Entries taken from a collection:
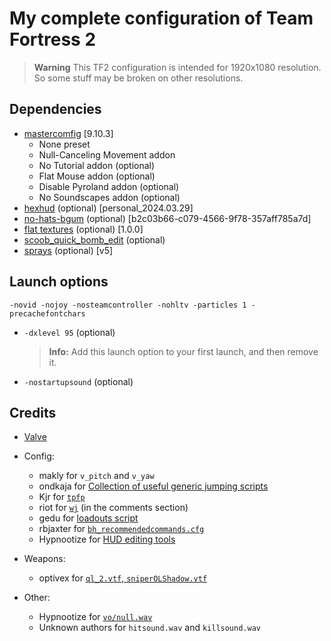 # My complete configuration of Team Fortress 2

> **Warning**
> This TF2 configuration is intended for 1920x1080 resolution. So some stuff may be broken on other resolutions.

## Dependencies

* [mastercomfig](https://github.com/mastercomfig/mastercomfig) [9.10.3]
  * None preset
  * Null-Canceling Movement addon
  * No Tutorial addon (optional)
  * Flat Mouse addon (optional)
  * Disable Pyroland addon (optional)
  * No Soundscapes addon (optional)
* [hexhud](https://github.com/qkeitoe/hexhud) (optional) [personal_2024.03.29]
* [no-hats-bgum](https://pevhs.ch/tf2/vpk/nhbgum/) (optional) [b2c03b66-c079-4566-9f78-357aff785a7d]
* [flat textures](https://github.com/JarateKing/CleanTF2plus/releases) (optional) [1.0.0]
* [scoob_quick_bomb_edit](https://drive.google.com/file/d/19cxHc9WgjYOeaBg67LHMoQlexlGNIceY/view) (optional)
* [sprays](https://github.com/Elandi-rj/sprays) (optional) [v5]

## Launch options

    -novid -nojoy -nosteamcontroller -nohltv -particles 1 -precachefontchars

* `-dxlevel 95` (optional)
  > **Info:** Add this launch option to your first launch, and then remove it.
* `-nostartupsound` (optional)

## Credits

* [Valve](https://www.valvesoftware.com/en/)

* Config:
  * makly for `v_pitch` and `v_yaw`
  * ondkaja for [Collection of useful generic jumping scripts](https://jump.tf/forum/index.php?topic=3299.0)
  * Kjr for [`tpfp`](https://discord.com/channels/373855931169243146/373855931169243149/1101732562172379228)
  * riot for [`wj`](https://www.youtube.com/watch?v=LBmxSPiP3To) (in the comments section)
  * gedu for [loadouts script](https://www.teamfortress.tv/post/882069/resupply-bind-for-different-loadouts)
  * rbjaxter for [`bh_recommendedcommands.cfg`](https://github.com/rbjaxter/budhud/blob/master/cfg/bh_recommendedcommands.cfg)
  * Hypnootize for [HUD editing tools](https://github.com/Hypnootize/hypnotize-hud/blob/master/resource/tools/hud%20cfg.cfg)

* Weapons:
  * optivex for [`ql_2.vtf`, `sniperOLShadow.vtf`](https://drive.google.com/file/d/1J5q1A2Pxf0NtX8MRHxrNjAiv7KcaMXVC/edit)

* Other:
  * Hypnootize for [`vo/null.wav`](https://github.com/Hypnootize/m0rehud/blob/master/sound/vo/null.wav)
  * Unknown authors for `hitsound.wav` and `killsound.wav`
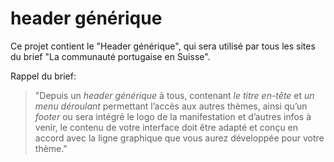 # header générique

Ce projet contient le "Header générique", qui sera utilisé par tous les sites du brief "La communauté portugaiseen Suisse".

Rappel du brief:

> "Depuis un *header générique* à tous, contenant *le titre en-tête* et *un menu déroulant* permettant l’accès aux autres thèmes, ainsi qu’un *footer* ou sera intégré le logo de la manifestation et d’autres infos à venir, le contenu de votre interface doit être adapté et conçu en accord avec la ligne graphique que vous aurez développée pour votre thème."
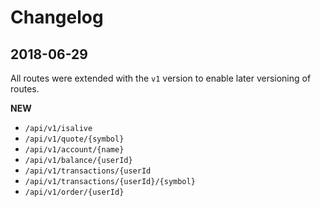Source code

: # Changelog

## 2018-06-29

All routes were extended with the `v1` version to enable later versioning of routes.

**NEW**

* `/api/v1/isalive`
* `/api/v1/quote/{symbol}`
* `/api/v1/account/{name}`
* `/api/v1/balance/{userId}`
* `/api/v1/transactions/{userId`
* `/api/v1/transactions/{userId}/{symbol}`
* `/api/v1/order/{userId}`
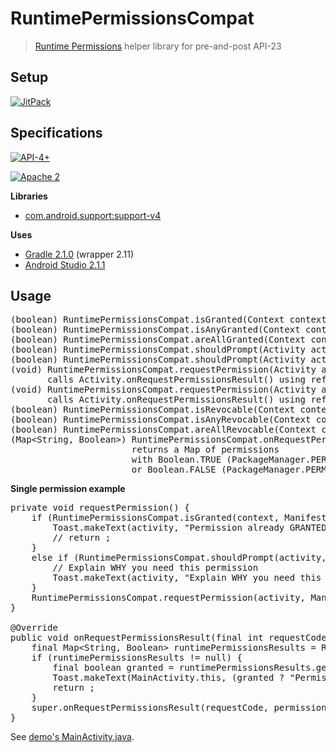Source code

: RuntimePermissionsCompat
========================

> [Runtime Permissions](https://developer.android.com/preview/features/runtime-permissions.html) helper library for pre-and-post API-23

Setup
-----

[![JitPack](https://jitpack.io/v/com.github.shkschneider/android_RuntimePermissionsCompat.svg)](https://jitpack.io/#shkschneider/android_RuntimePermissionsCompat/1.1.0)

Specifications
--------------

[![API-4+](https://img.shields.io/badge/API-4+-blue.svg?style=flat)](https://developer.android.com/reference/android/os/Build.VERSION_CODES.html#DONUT)

[![Apache 2](https://img.shields.io/badge/license-Apache%202-blue.svg?style=flat)](https://raw.githubusercontent.com/shkschneider/android_RuntimePermissionsCompat/master/LICENSE)

**Libraries**

- [com.android.support:support-v4](https://developer.android.com/tools/support-library/features.html#v4)

**Uses**

- [Gradle 2.1.0](http://tools.android.com/tech-docs/new-build-system) (wrapper 2.11)
- [Android Studio 2.1.1](https://developer.android.com/sdk/index.html)

Usage
-----

<pre>(boolean) RuntimePermissionsCompat.isGranted(Context context, String permission)
(boolean) RuntimePermissionsCompat.isAnyGranted(Context context, String[] permissions)
(boolean) RuntimePermissionsCompat.areAllGranted(Context context, String[] permissions)
(boolean) RuntimePermissionsCompat.shouldPrompt(Activity activity, String permission)
(boolean) RuntimePermissionsCompat.shouldPrompt(Activity activity, String[] permissions)
(void) RuntimePermissionsCompat.requestPermission(Activity activity, String permission)
       calls Activity.onRequestPermissionsResult() using reflection
(void) RuntimePermissionsCompat.requestPermission(Activity activity, String[] permissions)
       calls Activity.onRequestPermissionsResult() using reflection
(boolean) RuntimePermissionsCompat.isRevocable(Context context, String permission)
(boolean) RuntimePermissionsCompat.isAnyRevocable(Context context, String[] permissions)
(boolean) RuntimePermissionsCompat.areAllRevocable(Context context, String[] permissions)
(Map&lt;String, Boolean&gt;) RuntimePermissionsCompat.onRequestPermissionsResult(int requestCode, String[] permissions, int[] grantResults)
                       returns a Map<String, Boolean> of permissions
                       with Boolean.TRUE (PackageManager.PERMISSION_GRANTED)
                       or Boolean.FALSE (PackageManager.PERMISSION_DENIED) for simplicity</pre>

**Single permission example**

<pre>private void requestPermission() {
    if (RuntimePermissionsCompat.isGranted(context, Manifest.permission.ANY_PERMISSION)) {
        Toast.makeText(activity, "Permission already GRANTED", Toast.LENGTH_SHORT).show();
        // return ;
    }
    else if (RuntimePermissionsCompat.shouldPrompt(activity, Manifest.permission.ANY_PERMISSION)) {
        // Explain WHY you need this permission
        Toast.makeText(activity, "Explain WHY you need this permission", Toast.LENGTH_SHORT).show();
    }
    RuntimePermissionsCompat.requestPermission(activity, Manifest.permission.ANY_PERMISSION);
}

@Override
public void onRequestPermissionsResult(final int requestCode, @NonNull final String[] permissions, @NonNull final int[] grantResults) {
    final Map&lt;String, Boolean&gt; runtimePermissionsResults = RuntimePermissionsCompat.onRequestPermissionsResult(requestCode, permissions, grantResults);
    if (runtimePermissionsResults != null) {
        final boolean granted = runtimePermissionsResults.get(permissions[0]);
        Toast.makeText(MainActivity.this, (granted ? "Permission GRANTED" : "Permission DENIED"), Toast.LENGTH_SHORT).show();
        return ;
    }
    super.onRequestPermissionsResult(requestCode, permissions, grantResults);
}</pre>

See [demo's MainActivity.java](https://github.com/shkschneider/android_RuntimePermissionsCompat/blob/master/demo/src/main/java/me/shkschneider/runtimepermissionscompat/demo/MainActivity.java).
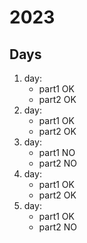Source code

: # 2023

## Days

1. day:
    - part1 OK
    - part2 OK
2. day:
    - part1 OK
    - part2 OK
3. day:
    - part1 NO
    - part2 NO
4. day:
    - part1 OK
    - part2 OK
5. day:
    - part1 OK
    - part2 NO
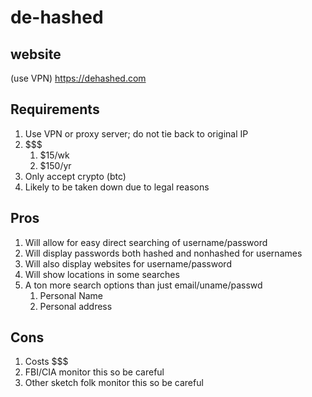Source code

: # de-hashed
## website
(use VPN)
https://dehashed.com
## Requirements
1.  Use VPN or proxy server; do not tie back to original IP
1.  $$$
    1.  $15/wk
    1.  $150/yr
1.  Only accept crypto (btc)
1.  Likely to be taken down due to legal reasons

## Pros
1.  Will allow for easy direct searching of username/password
1.  Will display passwords both hashed and nonhashed for usernames
1.  Will also display websites for username/password
1.  Will show locations in some searches
1.  A ton more search options than just email/uname/passwd
    1.  Personal Name
    1.  Personal address
## Cons
1.  Costs $$$
1.  FBI/CIA monitor this so be careful
1.  Other sketch folk monitor this so be careful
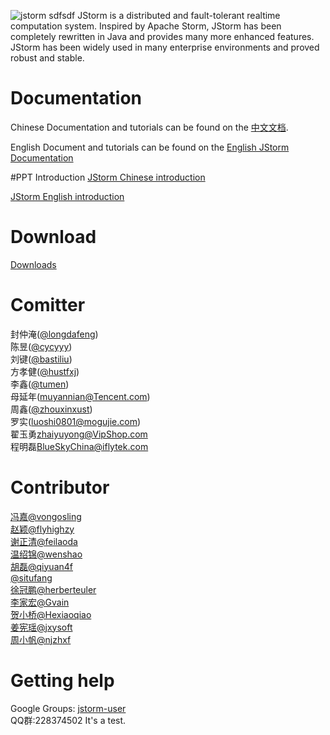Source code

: ﻿![jstorm](http://42.121.19.155/jstorm/jstorm-small.jpg)
sdfsdf
JStorm is a distributed and fault-tolerant realtime computation system. Inspired by Apache Storm, JStorm has been completely rewritten in Java and provides many more enhanced features. JStorm has been widely used in many enterprise environments and proved robust and stable.

# Documentation
Chinese Documentation and tutorials can be found on the [中文文档](https://github.com/alibaba/jstorm/wiki/JStorm-Chinese-Documentation).

English Document and tutorials can be found on the [English JStorm Documentation](https://github.com/alibaba/jstorm/wiki/JStorm-English-Documentation)

#PPT Introduction
[JStorm Chinese introduction](http://42.121.19.155/jstorm/JStorm-introduce.pptx)


[JStorm English introduction](http://42.121.19.155/jstorm/JStorm-introduce-en.pptx)

# Download
 [Downloads](https://github.com/alibaba/jstorm/wiki/Downloads)



# Comitter
封仲淹([@longdafeng](https://github.com/longdafeng))<br/>
陈昱([@cycyyy](https://github.com/cycyyy))<br/>
刘键([@bastiliu](https://github.com/bastiliu))<br/>
方孝健([@hustfxj](https://github.com/hustfxj))<br/>
李鑫([@tumen](https://github.com/tumen))<br/>
母延年([muyannian@Tencent.com](https://github.com/muyannian))<br/>
周鑫([@zhouxinxust](https://github.com/zhouxinxust))<br/>
罗实([luoshi0801@mogujie.com](https://github.com/luoshi0801))<br/>
翟玉勇[zhaiyuyong@VipShop.com](https://github.com/zhaiyuyong)<br/>
程明磊[BlueSkyChina@iflytek.com](https://github.com/BlueSkyChina)<br/>

# Contributor
[冯嘉@vongosling](https://github.com/vongosling)<br/>
[赵颖@flyhighzy](http://weibo.com/flyhighzy)<br/>
[谢正清@feilaoda](http://weibo.com/feilaoda)<br/>
[温绍锦@wenshao](https://github.com/wenshao)<br/>
[胡磊@qiyuan4f](https://github.com/qiyuan4f)<br/>
[@situfang](https://github.com/situfang)<br/>
[徐冠鹏@herberteuler](https://github.com/herberteuler)<br/>
[李家宏@Gvain](https://github.com/Gvain)<br/>
[贺小桥@Hexiaoqiao](https://github.com/Hexiaoqiao)<br/>
[姜宪瑶@jxysoft](https://github.com/Hexiaoqiao)<br/>
[周小帆@njzhxf](https://github.com/njzhxf)<br/>


# Getting help
Google Groups: [jstorm-user](https://groups.google.com/forum/#!forum/jstorm-user)<br />
QQ群:228374502
It's a test.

● WORK ORDER:
Reproduce, word for word and in full, only the lines above that start at the line with "Null-Canceling Movement addon" and run through the line with "## Launch options", both ends included.

● RESULT:
  * Null-Canceling Movement addon
  * No Tutorial addon (optional)
  * Flat Mouse addon (optional)
  * Disable Pyroland addon (optional)
  * No Soundscapes addon (optional)
* [hexhud](https://github.com/qkeitoe/hexhud) (optional) [personal_2024.03.29]
* [no-hats-bgum](https://pevhs.ch/tf2/vpk/nhbgum/) (optional) [b2c03b66-c079-4566-9f78-357aff785a7d]
* [flat textures](https://github.com/JarateKing/CleanTF2plus/releases) (optional) [1.0.0]
* [scoob_quick_bomb_edit](https://drive.google.com/file/d/19cxHc9WgjYOeaBg67LHMoQlexlGNIceY/view) (optional)
* [sprays](https://github.com/Elandi-rj/sprays) (optional) [v5]

## Launch options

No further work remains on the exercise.